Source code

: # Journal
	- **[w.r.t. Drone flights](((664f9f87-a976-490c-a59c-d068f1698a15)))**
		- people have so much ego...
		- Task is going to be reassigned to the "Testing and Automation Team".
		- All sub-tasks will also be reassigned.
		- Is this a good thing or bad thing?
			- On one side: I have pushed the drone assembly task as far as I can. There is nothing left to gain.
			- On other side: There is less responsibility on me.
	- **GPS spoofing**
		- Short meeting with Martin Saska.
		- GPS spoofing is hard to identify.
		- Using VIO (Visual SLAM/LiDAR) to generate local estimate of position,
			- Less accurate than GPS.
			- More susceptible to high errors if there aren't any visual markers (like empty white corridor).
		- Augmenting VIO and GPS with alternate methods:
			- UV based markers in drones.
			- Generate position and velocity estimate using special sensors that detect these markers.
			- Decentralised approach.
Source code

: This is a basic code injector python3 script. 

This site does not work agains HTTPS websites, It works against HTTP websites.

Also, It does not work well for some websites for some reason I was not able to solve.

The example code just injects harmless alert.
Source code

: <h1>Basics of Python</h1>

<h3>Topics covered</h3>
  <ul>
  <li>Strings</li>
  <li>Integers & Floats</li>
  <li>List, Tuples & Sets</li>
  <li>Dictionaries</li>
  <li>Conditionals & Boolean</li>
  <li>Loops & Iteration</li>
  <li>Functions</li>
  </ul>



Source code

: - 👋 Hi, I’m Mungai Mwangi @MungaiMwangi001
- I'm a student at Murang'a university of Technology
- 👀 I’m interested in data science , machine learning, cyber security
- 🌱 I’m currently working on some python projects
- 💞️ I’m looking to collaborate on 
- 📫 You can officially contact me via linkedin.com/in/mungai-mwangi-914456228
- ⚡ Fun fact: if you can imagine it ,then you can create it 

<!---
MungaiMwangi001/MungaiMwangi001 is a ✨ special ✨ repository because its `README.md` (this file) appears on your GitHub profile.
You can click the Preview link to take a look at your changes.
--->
==*==
Line for line, set down the listing above again.

* Reply *
Source code

: # Journal
	- **[w.r.t. Drone flights](((664f9f87-a976-490c-a59c-d068f1698a15)))**
		- people have so much ego...
		- Task is going to be reassigned to the "Testing and Automation Team".
		- All sub-tasks will also be reassigned.
		- Is this a good thing or bad thing?
			- On one side: I have pushed the drone assembly task as far as I can. There is nothing left to gain.
			- On other side: There is less responsibility on me.
	- **GPS spoofing**
		- Short meeting with Martin Saska.
		- GPS spoofing is hard to identify.
		- Using VIO (Visual SLAM/LiDAR) to generate local estimate of position,
			- Less accurate than GPS.
			- More susceptible to high errors if there aren't any visual markers (like empty white corridor).
		- Augmenting VIO and GPS with alternate methods:
			- UV based markers in drones.
			- Generate position and velocity estimate using special sensors that detect these markers.
			- Decentralised approach.
Source code

: This is a basic code injector python3 script. 

This site does not work agains HTTPS websites, It works against HTTP websites.

Also, It does not work well for some websites for some reason I was not able to solve.

The example code just injects harmless alert.
Source code

: <h1>Basics of Python</h1>

<h3>Topics covered</h3>
  <ul>
  <li>Strings</li>
  <li>Integers & Floats</li>
  <li>List, Tuples & Sets</li>
  <li>Dictionaries</li>
  <li>Conditionals & Boolean</li>
  <li>Loops & Iteration</li>
  <li>Functions</li>
  </ul>



Source code

: - 👋 Hi, I’m Mungai Mwangi @MungaiMwangi001
- I'm a student at Murang'a university of Technology
- 👀 I’m interested in data science , machine learning, cyber security
- 🌱 I’m currently working on some python projects
- 💞️ I’m looking to collaborate on 
- 📫 You can officially contact me via linkedin.com/in/mungai-mwangi-914456228
- ⚡ Fun fact: if you can imagine it ,then you can create it 

<!---
MungaiMwangi001/MungaiMwangi001 is a ✨ special ✨ repository because its `README.md` (this file) appears on your GitHub profile.
You can click the Preview link to take a look at your changes.
--->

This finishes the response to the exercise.